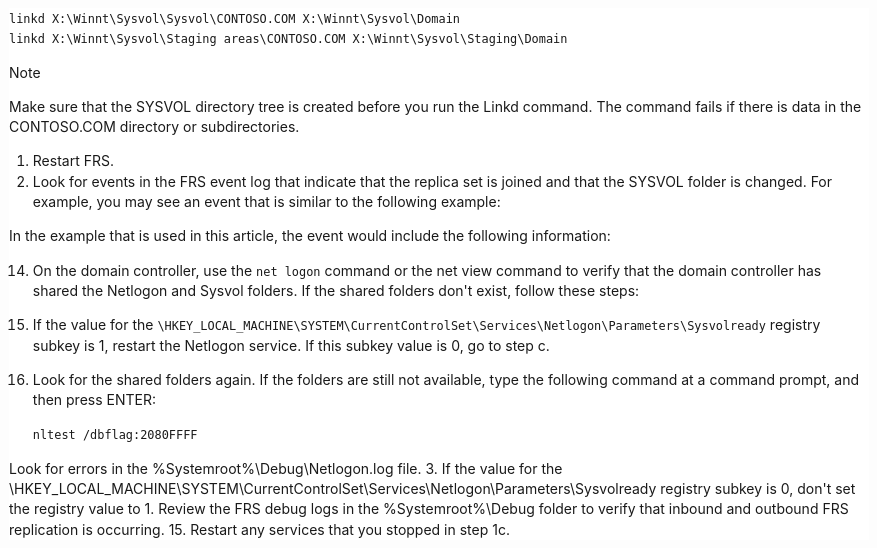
 ```console
linkd X:\Winnt\Sysvol\Sysvol\CONTOSO.COM X:\Winnt\Sysvol\Domain 
linkd X:\Winnt\Sysvol\Staging areas\CONTOSO.COM X:\Winnt\Sysvol\Staging\Domain
```

> [!NOTE]
> Make sure that the SYSVOL directory tree is created before you run the Linkd command. The command fails if there is data in the CONTOSO.COM directory or subdirectories.
1. Restart FRS.
1. Look for events in the FRS event log that indicate that the replica set is joined and that the SYSVOL folder is changed. For example, you may see an event that is similar to the following example:

In the example that is used in this article, the event would include the following information:

14. On the domain controller, use the `net logon` command or the net view command to verify that the domain controller has shared the Netlogon and Sysvol folders. If the shared folders don't exist, follow these steps:
  1. If the value for the `\HKEY_LOCAL_MACHINE\SYSTEM\CurrentControlSet\Services\Netlogon\Parameters\Sysvolready` registry subkey is 1, restart the Netlogon service. If this subkey value is 0, go to step c.
  2. Look for the shared folders again. If the folders are still not available, type the following command at a command prompt, and then press ENTER:
  
      `nltest /dbflag:2080FFFF`

Look for errors in the %Systemroot%\Debug\Netlogon.log file.
  3. If the value for the \HKEY_LOCAL_MACHINE\SYSTEM\CurrentControlSet\Services\Netlogon\Parameters\Sysvolready registry subkey is 0, don't set the registry value to 1. Review the FRS debug logs in the %Systemroot%\Debug folder to verify that inbound and outbound FRS replication is occurring.
15. Restart any services that you stopped in step 1c.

Problem details:
Go through the listing above and copy each line in which the string "event" is found.

Output for this exercise:
1. Look for events in the FRS event log that indicate that the replica set is joined and that the SYSVOL folder is changed. For example, you may see an event that is similar to the following example:
In the example that is used in this article, the event would include the following information:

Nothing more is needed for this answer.